こども歳時記

〜絵本フォーラム85号(2012年11.10)より〜

読書の秋に寄せて、子ども達と共に

 数年前まで、11月はちょっと憂鬱な季節でした。なぜかというと、クリスマスのプレゼントを手作りしなければならないからです。と言うのも、現在小3の息子が通っていた幼稚園では、クリスマス会に本物の(!?)サンタクロースがやってきます。そして子ども達一人ひとりに、大きな白い布の袋からプレゼントを出し、手渡してくれます。そのプレゼント(我が子分)を手作りで準備しなくてはならないのです。
 11月に入ると、園から2枚のお手紙が届きます。1枚は松岡享子著『サンタクロースの部屋』の抜粋。「幼い日に、心からサンタクロースの存在を信じることは、その人の中に、信じるという能力を養う。幼い心に、不思議の住める空間をたっぷりととってやりたい」というものです。もう1枚はプレゼントとカード作成についての詳細です。かくして、親は我が子の心に「サンタクロースの部屋」を作るべく、我が子が喜ぶであろうものを手作りで、あまり資金をかけずに、愛情を込めて作り上げる準備を始めるのです。
 松岡享子氏の著書は入園前から愛読していましたので、初めてそのお手紙を読んだときには「こんな考え方をする園に入れて、本当に良かった!」と感動したものでした。しかしふと現実に返ってみると、大切な大仕事が待っています。物造りや絵のセンスが皆無である私にとって、子どもを喜ばせるものを作るということは大変な仕事でした。毎年、期日ギリギリに何とか作り終えてはホッとしたものです。
 この絵本を読んだときに、即座にこの幼稚園時代の行事を思い出しました。そして「このお母さんがプレゼントを作ったら、すぐに子どもにバレてしまうな」とクスッとしながら思ってしまいました。『おかあちゃんがつくったる』(長谷川義史/さく、講談社)という絵本です。
 お父ちゃんが亡くなって、お姉ちゃん、お母ちゃんと3人で暮らしているぼく。お母ちゃんはミシンの仕事で家計を支えています。「あれ、こうて」とぼくが言うと、お母ちゃんは「そんなん、つくったる!」とミシンで何でも作ってしまいます。その仕上がりが思っていた品と一味も二味も違っていて、みんなに笑われて恥ずかしいぼく。ある日、父親参観のお知らせをもらってきたぼくは、思ってもいないとんでもないことを口にしてしまいました。そして、おかあちゃんのとった行動とは……。
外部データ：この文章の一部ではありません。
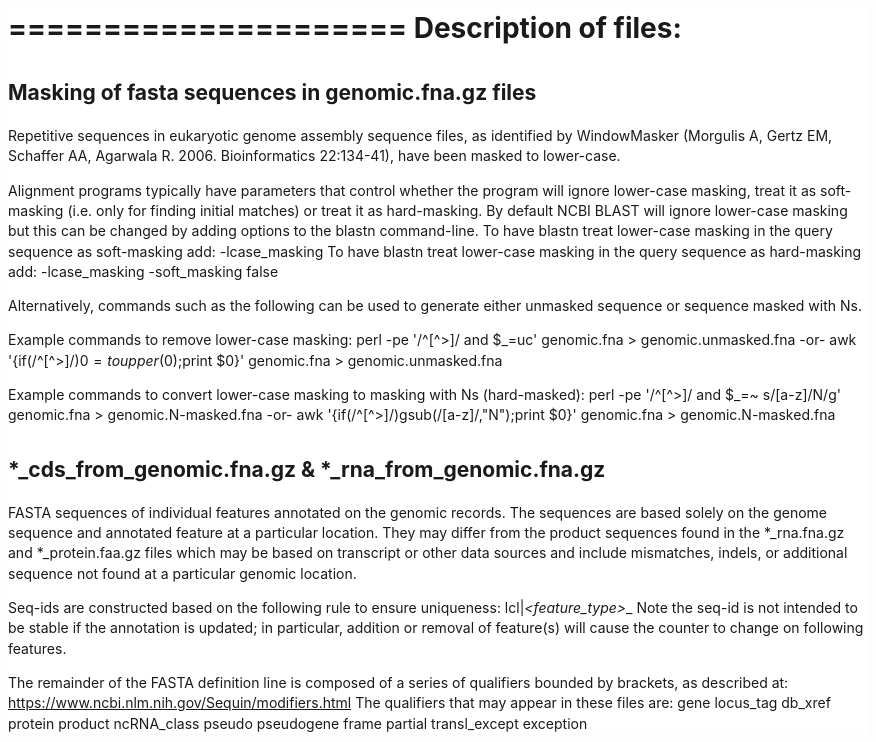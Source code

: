 
=====================
Description of files:
=====================

Masking of fasta sequences in genomic.fna.gz files
--------------------------------------------------
Repetitive sequences in eukaryotic genome assembly sequence files, as 
identified by WindowMasker (Morgulis A, Gertz EM, Schaffer AA, Agarwala R. 
2006. Bioinformatics 22:134-41), have been masked to lower-case.

Alignment programs typically have parameters that control whether the program 
will ignore lower-case masking, treat it as soft-masking (i.e. only for finding 
initial matches) or treat it as hard-masking. By default NCBI BLAST will ignore 
lower-case masking but this can be changed by adding options to the blastn 
command-line.
To have blastn treat lower-case masking in the query sequence as soft-masking 
add:
     -lcase_masking
To have blastn treat lower-case masking in the query sequence as hard-masking 
add:
     -lcase_masking -soft_masking false

Alternatively, commands such as the following can be used to generate either 
unmasked sequence or sequence masked with Ns.

Example commands to remove lower-case masking:
perl -pe '/^[^>]/ and $_=uc' genomic.fna > genomic.unmasked.fna
  -or-
awk '{if(/^[^>]/)$0=toupper($0);print $0}' genomic.fna > genomic.unmasked.fna

Example commands to convert lower-case masking to masking with Ns (hard-masked):
perl -pe '/^[^>]/ and $_=~ s/[a-z]/N/g' genomic.fna > genomic.N-masked.fna
  -or-
awk '{if(/^[^>]/)gsub(/[a-z]/,"N");print $0}' genomic.fna > genomic.N-masked.fna


*_cds_from_genomic.fna.gz & *_rna_from_genomic.fna.gz
-----------------------------------------------------
FASTA sequences of individual features annotated on the genomic records. The 
sequences are based solely on the genome sequence and annotated feature at a
particular location. They may differ from the product sequences found in the 
*_rna.fna.gz and *_protein.faa.gz files which may be based on transcript or 
other data sources and include mismatches, indels, or additional sequence not 
found at a particular genomic location.

Seq-ids are constructed based on the following rule to ensure uniqueness:
lcl|<genomic accession.version>_<feature_type>_<product accession.version>_<counter>
Note the seq-id is not intended to be stable if the annotation is updated; in 
particular, addition or removal of feature(s) will cause the counter to change 
on following features.

The remainder of the FASTA definition line is composed of a series of qualifiers
bounded by brackets, as described at:
  https://www.ncbi.nlm.nih.gov/Sequin/modifiers.html
  The qualifiers that may appear in these files are:
      gene
      locus_tag
      db_xref
      protein
      product
      ncRNA_class
      pseudo
      pseudogene
      frame
      partial
      transl_except
      exception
胸がせつなくなり、心温まり、家族っていいなと心から思える、やさしいユーモアで包まれた絵本です。
 プレゼントと言えば欲しいおもちゃを買う、というのがあたりまえのようになっている現代ですが、このおかあちゃんのように、愛情のこもった力作を作り上げてみたくなりました。皆さんも今年のプレゼントは手作りにしてみませんか? まずは参考に、このお母ちゃんの愛情こもったミシン捌きをぜひご覧になってください。我が子への愛、母親への愛、いろんな愛情が沸き起こり、寒い季節を忘れるほどに心温まることと思います。

中村 利奈(なかむら・りな)


『おかあちゃんがつくったる』
(講談社)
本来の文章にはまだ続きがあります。